Task details:
Skip the pictures and copy all the data that follows exactly.

Information given:
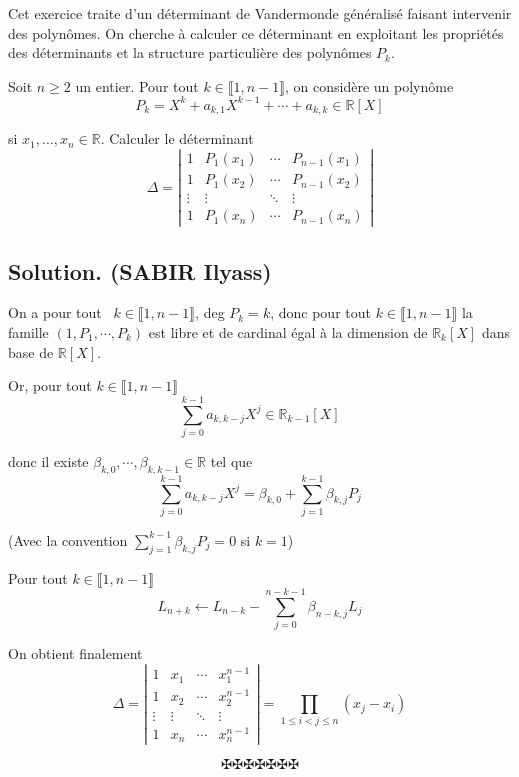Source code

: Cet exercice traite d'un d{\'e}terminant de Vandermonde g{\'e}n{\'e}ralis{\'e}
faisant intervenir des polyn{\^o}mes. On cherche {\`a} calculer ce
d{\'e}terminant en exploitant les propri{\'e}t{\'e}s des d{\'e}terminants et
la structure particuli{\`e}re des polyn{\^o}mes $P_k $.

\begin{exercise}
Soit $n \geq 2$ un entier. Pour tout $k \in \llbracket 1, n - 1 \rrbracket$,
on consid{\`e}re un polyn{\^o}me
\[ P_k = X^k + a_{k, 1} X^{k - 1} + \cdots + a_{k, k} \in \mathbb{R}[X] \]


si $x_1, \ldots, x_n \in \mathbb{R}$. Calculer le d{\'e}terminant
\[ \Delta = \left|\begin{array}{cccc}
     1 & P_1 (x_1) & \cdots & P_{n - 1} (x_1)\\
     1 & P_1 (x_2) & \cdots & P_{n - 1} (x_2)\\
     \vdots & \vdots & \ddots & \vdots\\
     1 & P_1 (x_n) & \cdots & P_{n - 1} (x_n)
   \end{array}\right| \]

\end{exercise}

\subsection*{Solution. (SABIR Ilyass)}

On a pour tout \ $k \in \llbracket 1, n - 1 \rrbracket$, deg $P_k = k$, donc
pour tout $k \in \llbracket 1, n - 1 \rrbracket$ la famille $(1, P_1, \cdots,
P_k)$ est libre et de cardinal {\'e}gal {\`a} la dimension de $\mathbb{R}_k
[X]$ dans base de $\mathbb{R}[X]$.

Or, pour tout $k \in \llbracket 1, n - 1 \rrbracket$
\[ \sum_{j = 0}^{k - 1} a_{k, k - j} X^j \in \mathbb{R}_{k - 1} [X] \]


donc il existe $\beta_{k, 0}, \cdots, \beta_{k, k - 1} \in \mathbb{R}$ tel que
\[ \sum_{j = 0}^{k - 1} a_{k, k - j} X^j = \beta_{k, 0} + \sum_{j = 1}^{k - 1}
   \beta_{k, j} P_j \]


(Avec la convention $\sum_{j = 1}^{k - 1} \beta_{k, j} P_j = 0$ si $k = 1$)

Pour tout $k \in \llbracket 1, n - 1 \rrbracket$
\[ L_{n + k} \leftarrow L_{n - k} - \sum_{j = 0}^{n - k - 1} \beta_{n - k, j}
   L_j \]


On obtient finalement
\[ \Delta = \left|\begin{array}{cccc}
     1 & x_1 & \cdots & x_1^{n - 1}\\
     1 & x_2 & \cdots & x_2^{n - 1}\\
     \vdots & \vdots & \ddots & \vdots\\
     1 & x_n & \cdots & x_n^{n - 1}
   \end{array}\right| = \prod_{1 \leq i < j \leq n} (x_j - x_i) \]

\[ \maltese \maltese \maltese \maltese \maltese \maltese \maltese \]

Your response:
Source code

: Cet exercice traite d'un d{\'e}terminant de Vandermonde g{\'e}n{\'e}ralis{\'e}
faisant intervenir des polyn{\^o}mes. On cherche {\`a} calculer ce
d{\'e}terminant en exploitant les propri{\'e}t{\'e}s des d{\'e}terminants et
la structure particuli{\`e}re des polyn{\^o}mes $P_k $.

\begin{exercise}
Soit $n \geq 2$ un entier. Pour tout $k \in \llbracket 1, n - 1 \rrbracket$,
on consid{\`e}re un polyn{\^o}me
\[ P_k = X^k + a_{k, 1} X^{k - 1} + \cdots + a_{k, k} \in \mathbb{R}[X] \]


si $x_1, \ldots, x_n \in \mathbb{R}$. Calculer le d{\'e}terminant
\[ \Delta = \left|\begin{array}{cccc}
     1 & P_1 (x_1) & \cdots & P_{n - 1} (x_1)\\
     1 & P_1 (x_2) & \cdots & P_{n - 1} (x_2)\\
     \vdots & \vdots & \ddots & \vdots\\
     1 & P_1 (x_n) & \cdots & P_{n - 1} (x_n)
   \end{array}\right| \]

\end{exercise}

\subsection*{Solution. (SABIR Ilyass)}

On a pour tout \ $k \in \llbracket 1, n - 1 \rrbracket$, deg $P_k = k$, donc
pour tout $k \in \llbracket 1, n - 1 \rrbracket$ la famille $(1, P_1, \cdots,
P_k)$ est libre et de cardinal {\'e}gal {\`a} la dimension de $\mathbb{R}_k
[X]$ dans base de $\mathbb{R}[X]$.

Or, pour tout $k \in \llbracket 1, n - 1 \rrbracket$
\[ \sum_{j = 0}^{k - 1} a_{k, k - j} X^j \in \mathbb{R}_{k - 1} [X] \]


donc il existe $\beta_{k, 0}, \cdots, \beta_{k, k - 1} \in \mathbb{R}$ tel que
\[ \sum_{j = 0}^{k - 1} a_{k, k - j} X^j = \beta_{k, 0} + \sum_{j = 1}^{k - 1}
   \beta_{k, j} P_j \]


(Avec la convention $\sum_{j = 1}^{k - 1} \beta_{k, j} P_j = 0$ si $k = 1$)

Pour tout $k \in \llbracket 1, n - 1 \rrbracket$
\[ L_{n + k} \leftarrow L_{n - k} - \sum_{j = 0}^{n - k - 1} \beta_{n - k, j}
   L_j \]


On obtient finalement
\[ \Delta = \left|\begin{array}{cccc}
     1 & x_1 & \cdots & x_1^{n - 1}\\
     1 & x_2 & \cdots & x_2^{n - 1}\\
     \vdots & \vdots & \ddots & \vdots\\
     1 & x_n & \cdots & x_n^{n - 1}
   \end{array}\right| = \prod_{1 \leq i < j \leq n} (x_j - x_i) \]

\[ \maltese \maltese \maltese \maltese \maltese \maltese \maltese \]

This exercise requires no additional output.